Bouke / HAP

Swift implementation of the Homekit Accessory Protocol
https://boukehaarsma.nl/HAP/
MIT License
364 stars 50 forks source link

Workaround for thread sync violation in disconnectPairings #83

Closed gbrooker closed 5 years ago

gbrooker commented 5 years ago

Workaround for thread sync violation in disconnectPairings.

In disconnectParings, close() is called from a synchronised block on the channelsSyncQueue, which propagates down to a call to channelInactive(). channelInactive then attempts to run a block synchronously on the same queue, which causes a hard crash.

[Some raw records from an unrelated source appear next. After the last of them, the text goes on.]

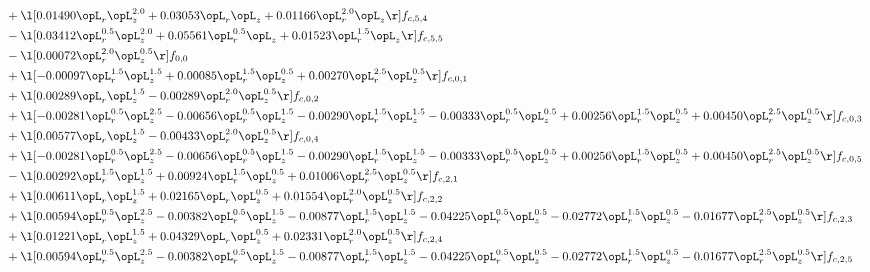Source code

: \begin{alignat}{2}
& + \l[  0.01490 \opL_r \opL_z^{2.0} +  0.03053 \opL_r \opL_z +  0.01166 \opL_r^{2.0} \opL_z  \r] f_{c,5,4} \nonumber \\ 
& - \l[  0.03412 \opL_r^{0.5} \opL_z^{2.0} +  0.05561 \opL_r^{0.5} \opL_z +  0.01523 \opL_r^{1.5} \opL_z  \r] f_{c,5,5} \nonumber \\ 
& - \l[  0.00072 \opL_r^{2.0} \opL_z^{0.5}  \r] f_{0,0} \nonumber \\ 
& + \l[  -0.00097 \opL_r^{1.5} \opL_z^{1.5} +  0.00085 \opL_r^{1.5} \opL_z^{0.5} +  0.00270 \opL_r^{2.5} \opL_z^{0.5}  \r] f_{c,0,1} \nonumber \\ 
& + \l[  0.00289 \opL_r \opL_z^{1.5}   -0.00289 \opL_r^{2.0} \opL_z^{0.5}  \r] f_{c,0,2} \nonumber \\ 
& + \l[  -0.00281 \opL_r^{0.5} \opL_z^{2.5}   -0.00656 \opL_r^{0.5} \opL_z^{1.5}   -0.00290 \opL_r^{1.5} \opL_z^{1.5}   -0.00333 \opL_r^{0.5} \opL_z^{0.5} +  0.00256 \opL_r^{1.5} \opL_z^{0.5} +  0.00450 \opL_r^{2.5} \opL_z^{0.5}  \r] f_{c,0,3} \nonumber \\ 
& + \l[  0.00577 \opL_r \opL_z^{1.5}   -0.00433 \opL_r^{2.0} \opL_z^{0.5}  \r] f_{c,0,4} \nonumber \\ 
& + \l[  -0.00281 \opL_r^{0.5} \opL_z^{2.5}   -0.00656 \opL_r^{0.5} \opL_z^{1.5}   -0.00290 \opL_r^{1.5} \opL_z^{1.5}   -0.00333 \opL_r^{0.5} \opL_z^{0.5} +  0.00256 \opL_r^{1.5} \opL_z^{0.5} +  0.00450 \opL_r^{2.5} \opL_z^{0.5}  \r] f_{c,0,5} \nonumber \\ 
& - \l[  0.00292 \opL_r^{1.5} \opL_z^{1.5} +  0.00924 \opL_r^{1.5} \opL_z^{0.5} +  0.01006 \opL_r^{2.5} \opL_z^{0.5}  \r] f_{c,2,1} \nonumber \\ 
& + \l[  0.00611 \opL_r \opL_z^{1.5} +  0.02165 \opL_r \opL_z^{0.5} +  0.01554 \opL_r^{2.0} \opL_z^{0.5}  \r] f_{c,2,2} \nonumber \\ 
& + \l[  0.00594 \opL_r^{0.5} \opL_z^{2.5}   -0.00382 \opL_r^{0.5} \opL_z^{1.5}   -0.00877 \opL_r^{1.5} \opL_z^{1.5}   -0.04225 \opL_r^{0.5} \opL_z^{0.5}   -0.02772 \opL_r^{1.5} \opL_z^{0.5}   -0.01677 \opL_r^{2.5} \opL_z^{0.5}  \r] f_{c,2,3} \nonumber \\ 
& + \l[  0.01221 \opL_r \opL_z^{1.5} +  0.04329 \opL_r \opL_z^{0.5} +  0.02331 \opL_r^{2.0} \opL_z^{0.5}  \r] f_{c,2,4} \nonumber \\ 
& + \l[  0.00594 \opL_r^{0.5} \opL_z^{2.5}   -0.00382 \opL_r^{0.5} \opL_z^{1.5}   -0.00877 \opL_r^{1.5} \opL_z^{1.5}   -0.04225 \opL_r^{0.5} \opL_z^{0.5}   -0.02772 \opL_r^{1.5} \opL_z^{0.5}   -0.01677 \opL_r^{2.5} \opL_z^{0.5}  \r] f_{c,2,5} \nonumber \\ 

\end{alignat}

During testing I found that channelInactive() was called multiple times from other NIO queues, but was only called from the channelsSyncQueue when removing pairings.

I don't know enough about NIO to know if the call to close() is required to be run on the channelsSyncQueue. I suspect that it should not, and therefore the correct fix would be to make that call on a different queue.

The workaround uses an undocumented trick to determine whether channelInactive is being called on the channelsSyncQueue and if it is, then the block is executed directly. If it is being called from a different queue then the block is executed synchronously as originally intended.

The trick works in macOS and iOS, but I do not know if it works with the linux implementation of GCD.

gbrooker commented 5 years ago

This is indeed not building on linux. I do not know the equivalent call for determining the queue label on linux's GCD implementation. Nevertheless, potentially this fix is not needed if the root cause, calling close() on the channelsSyncQueue is corrected.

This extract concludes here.